Carlos Sainz: «No tengo absolutamente ningún problema con Max»
El Gran Premio de Australia nos ha dejado una nueva polémica en el equipo Toro Rosso. De nuevo el equipo de Faenza hizo uso de las órdenes de equipo, las cuales Carlos Sainz, al que iban dirigidas, se negó a acatar, provocando el nerviosismo de su compañero de equipo, que terminó lanzándose a por el español provocando un toque que terminó con Verstappen trompeando.
Se abrió así un nuevo episodio en la relación entre Max Vertsappen y Carlos Sainz, que tuvo su última entrega en Singapur, cuando fue el holandés el que se negó a dejar pasar al piloto madrileño. Sainz ha recordado este episodio y se ha defendido asegurando que no estaba haciendo nada malo, simplemente luchaba por su posición.
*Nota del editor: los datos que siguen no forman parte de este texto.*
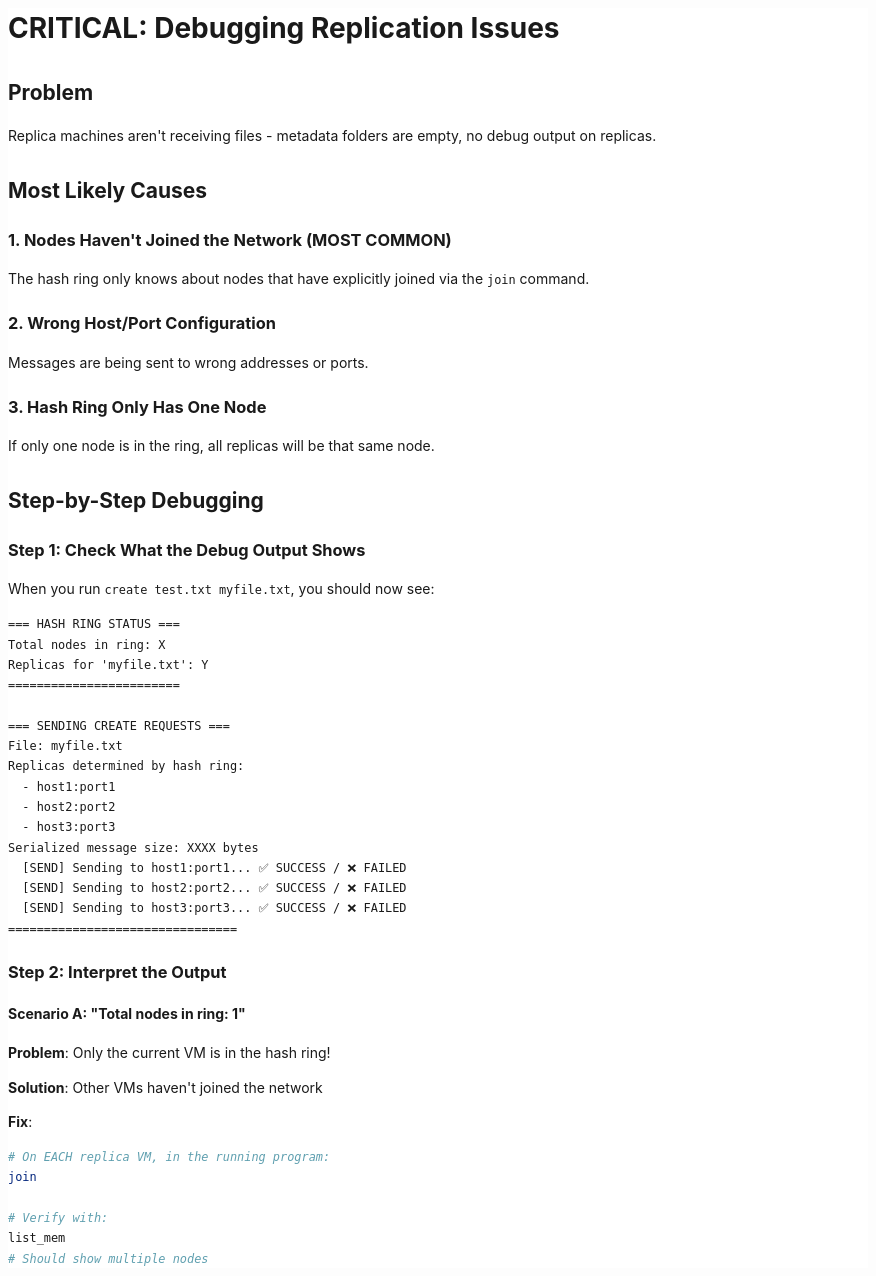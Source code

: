 # CRITICAL: Debugging Replication Issues

## Problem
Replica machines aren't receiving files - metadata folders are empty, no debug output on replicas.

## Most Likely Causes

### 1. **Nodes Haven't Joined the Network** (MOST COMMON)
The hash ring only knows about nodes that have explicitly joined via the `join` command.

### 2. **Wrong Host/Port Configuration**
Messages are being sent to wrong addresses or ports.

### 3. **Hash Ring Only Has One Node**
If only one node is in the ring, all replicas will be that same node.

## Step-by-Step Debugging

### Step 1: Check What the Debug Output Shows

When you run `create test.txt myfile.txt`, you should now see:

```
=== HASH RING STATUS ===
Total nodes in ring: X
Replicas for 'myfile.txt': Y
========================

=== SENDING CREATE REQUESTS ===
File: myfile.txt
Replicas determined by hash ring:
  - host1:port1
  - host2:port2
  - host3:port3
Serialized message size: XXXX bytes
  [SEND] Sending to host1:port1... ✅ SUCCESS / ❌ FAILED
  [SEND] Sending to host2:port2... ✅ SUCCESS / ❌ FAILED
  [SEND] Sending to host3:port3... ✅ SUCCESS / ❌ FAILED
================================
```

### Step 2: Interpret the Output

#### Scenario A: "Total nodes in ring: 1"
**Problem**: Only the current VM is in the hash ring!

**Solution**: Other VMs haven't joined the network

**Fix**:
```bash
# On EACH replica VM, in the running program:
join

# Verify with:
list_mem
# Should show multiple nodes
```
«Todos sabemos que no había nada malo con lo que hice. Todos estuvimos de acuerdo en que se debió a las circunstancias. No había mucho que hacer en ese sentido. Ahora, mirando hacia atrás, todos sabemos que dar órdenes de equipo no era lo que había que hacer. Estábamos luchando para entender qué debíamos hacer y qué estaba pasando«, comenta el madrileño.
El piloto de Toro Rosso ha desmentido que tenga problemas con su compañero de equipo, asegurando que la situación se saco de contexto debido al gran número de mensajes de radio que Max emitía por su radio. Además, Sainz no cree que sea necesario hablar con Verstappen sobre este hecho, aunque reconoce que hubo una reunión tras la carrera.
«Hemos tenido una reunión, obviamente. Ninguno de los dos sabíamos muy bien lo que había sucedido, qué estaba pasando, pero estoy convencido de que no habrá problemas. En realidad no hay nada de qué hablar. Si se piensa en la carrera, ¿qué es lo que se necesita hablar? Nada. Estábamos luchando por la posición. Todo se solucionó y no hay absolutamente ningún problema, lo prometo», confirma Sainz.
Esta carrera ha dejado patente que la rivalidad entre los pilotos de Toro Rosso es dura, algo que ha reconocido el piloto madrileño, aunque niega que esta rivalidad afecte negativamente a la escudería de Faenza.
«Esperemos que no. No tengo absolutamente ningún problema con Max. Por mi parte no sucedió nada con él en Melbourne. Fue sólo una carrera más. Tal vez Max y yo somos los compañeros más cercanos – en términos de rendimiento – de todos los compañeros de equipo. Estamos siempre más o menos a media décima entre nosotros, y casi siempre en la misma posición en la pista, siempre pegado el uno al otro. Eso hace que sea más difícil para el equipo en ese sentido«, añade el español.
Para finalizar, Sainz califica el comportamiento de su compañero como algo normal dentro de la situación de la carrera, en la que los dos pilotos fueron los que más adelantamientos realizaron, dando así una buena dosis de espectáculo, que buena falta hacia tras la bochornosa clasificación vivida el sábado.
«Creo que los dos somos lo suficientemente maduros como para manejar la situación. Es obvio que hay emociones durante la carrera. Pero mirando hacia atrás sobre la carrera, los dos estábamos luchando como demonios durante todas las vueltas. Fue un buen espectáculo, con continuos adelantamientos durante el transcurso de la carrera. Simplemente el resultado no salió como esperábamos», finaliza Carlos.